What to produce:
The first line of the data below and every line after it, through the one with "Joe Hall has", must be transcribed without change.

▶

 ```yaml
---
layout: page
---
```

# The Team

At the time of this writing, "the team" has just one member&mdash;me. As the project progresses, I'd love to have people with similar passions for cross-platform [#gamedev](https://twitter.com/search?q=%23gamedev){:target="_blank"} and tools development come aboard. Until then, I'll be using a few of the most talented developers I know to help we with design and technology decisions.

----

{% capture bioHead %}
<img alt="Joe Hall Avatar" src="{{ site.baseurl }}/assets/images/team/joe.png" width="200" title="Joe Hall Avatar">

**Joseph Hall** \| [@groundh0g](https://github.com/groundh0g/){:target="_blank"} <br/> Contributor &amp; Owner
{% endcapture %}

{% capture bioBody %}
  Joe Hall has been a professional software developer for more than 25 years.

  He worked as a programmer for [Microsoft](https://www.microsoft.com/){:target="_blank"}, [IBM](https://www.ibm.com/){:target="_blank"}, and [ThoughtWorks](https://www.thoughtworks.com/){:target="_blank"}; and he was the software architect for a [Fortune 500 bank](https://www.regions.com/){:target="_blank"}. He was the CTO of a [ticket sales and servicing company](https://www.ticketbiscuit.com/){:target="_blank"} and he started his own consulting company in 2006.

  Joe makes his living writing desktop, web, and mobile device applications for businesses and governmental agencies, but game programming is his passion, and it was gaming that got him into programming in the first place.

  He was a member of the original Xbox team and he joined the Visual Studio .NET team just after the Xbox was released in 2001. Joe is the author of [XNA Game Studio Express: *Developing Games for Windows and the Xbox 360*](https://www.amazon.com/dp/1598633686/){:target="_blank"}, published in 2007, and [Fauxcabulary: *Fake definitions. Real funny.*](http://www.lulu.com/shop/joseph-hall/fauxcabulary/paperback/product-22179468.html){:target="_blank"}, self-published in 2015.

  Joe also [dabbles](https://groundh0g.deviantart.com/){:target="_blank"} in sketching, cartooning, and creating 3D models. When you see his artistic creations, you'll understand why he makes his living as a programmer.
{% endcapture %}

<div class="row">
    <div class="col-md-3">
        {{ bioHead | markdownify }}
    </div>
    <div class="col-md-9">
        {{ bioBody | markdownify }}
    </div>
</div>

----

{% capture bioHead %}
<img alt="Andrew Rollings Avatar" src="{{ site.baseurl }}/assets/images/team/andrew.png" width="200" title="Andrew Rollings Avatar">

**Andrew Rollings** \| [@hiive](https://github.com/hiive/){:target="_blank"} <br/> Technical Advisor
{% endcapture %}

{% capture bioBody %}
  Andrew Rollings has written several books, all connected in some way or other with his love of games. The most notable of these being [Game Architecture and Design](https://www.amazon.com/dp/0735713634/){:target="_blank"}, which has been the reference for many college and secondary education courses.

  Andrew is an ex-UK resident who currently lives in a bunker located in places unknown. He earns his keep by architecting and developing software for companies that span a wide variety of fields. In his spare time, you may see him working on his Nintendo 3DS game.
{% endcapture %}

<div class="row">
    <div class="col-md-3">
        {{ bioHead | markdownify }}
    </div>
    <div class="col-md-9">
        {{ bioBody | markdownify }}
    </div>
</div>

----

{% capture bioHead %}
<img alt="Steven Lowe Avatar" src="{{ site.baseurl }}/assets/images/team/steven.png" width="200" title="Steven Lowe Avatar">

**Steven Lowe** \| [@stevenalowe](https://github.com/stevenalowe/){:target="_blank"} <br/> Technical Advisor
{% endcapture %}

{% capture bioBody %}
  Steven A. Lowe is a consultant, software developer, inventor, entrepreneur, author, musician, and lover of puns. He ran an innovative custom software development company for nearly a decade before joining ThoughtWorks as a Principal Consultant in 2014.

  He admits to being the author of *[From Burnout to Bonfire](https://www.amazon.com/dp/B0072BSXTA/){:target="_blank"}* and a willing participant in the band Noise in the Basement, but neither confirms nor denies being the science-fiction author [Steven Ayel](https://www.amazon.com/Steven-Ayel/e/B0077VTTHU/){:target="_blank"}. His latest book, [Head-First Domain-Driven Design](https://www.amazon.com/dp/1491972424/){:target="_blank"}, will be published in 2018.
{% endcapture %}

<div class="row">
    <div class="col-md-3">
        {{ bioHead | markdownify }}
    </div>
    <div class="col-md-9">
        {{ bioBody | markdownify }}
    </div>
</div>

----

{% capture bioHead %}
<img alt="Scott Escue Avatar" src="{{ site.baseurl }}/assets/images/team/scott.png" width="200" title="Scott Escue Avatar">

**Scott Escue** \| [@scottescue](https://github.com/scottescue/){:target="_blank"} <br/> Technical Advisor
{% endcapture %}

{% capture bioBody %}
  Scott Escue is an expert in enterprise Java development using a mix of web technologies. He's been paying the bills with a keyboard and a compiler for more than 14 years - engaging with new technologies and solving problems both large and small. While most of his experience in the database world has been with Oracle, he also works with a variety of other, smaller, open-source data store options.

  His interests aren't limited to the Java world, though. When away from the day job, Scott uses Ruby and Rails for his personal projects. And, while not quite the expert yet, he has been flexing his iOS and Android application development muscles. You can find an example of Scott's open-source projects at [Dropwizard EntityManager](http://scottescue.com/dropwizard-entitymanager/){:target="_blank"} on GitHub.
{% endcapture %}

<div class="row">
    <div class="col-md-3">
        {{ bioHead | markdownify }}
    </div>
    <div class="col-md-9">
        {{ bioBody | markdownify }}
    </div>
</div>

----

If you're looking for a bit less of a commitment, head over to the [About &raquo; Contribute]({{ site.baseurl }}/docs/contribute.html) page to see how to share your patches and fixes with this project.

◀

Reply:
 ```yaml
---
layout: page
---
```

# The Team

At the time of this writing, "the team" has just one member&mdash;me. As the project progresses, I'd love to have people with similar passions for cross-platform [#gamedev](https://twitter.com/search?q=%23gamedev){:target="_blank"} and tools development come aboard. Until then, I'll be using a few of the most talented developers I know to help we with design and technology decisions.

----

{% capture bioHead %}
<img alt="Joe Hall Avatar" src="{{ site.baseurl }}/assets/images/team/joe.png" width="200" title="Joe Hall Avatar">

**Joseph Hall** \| [@groundh0g](https://github.com/groundh0g/){:target="_blank"} <br/> Contributor &amp; Owner
{% endcapture %}

{% capture bioBody %}
  Joe Hall has been a professional software developer for more than 25 years.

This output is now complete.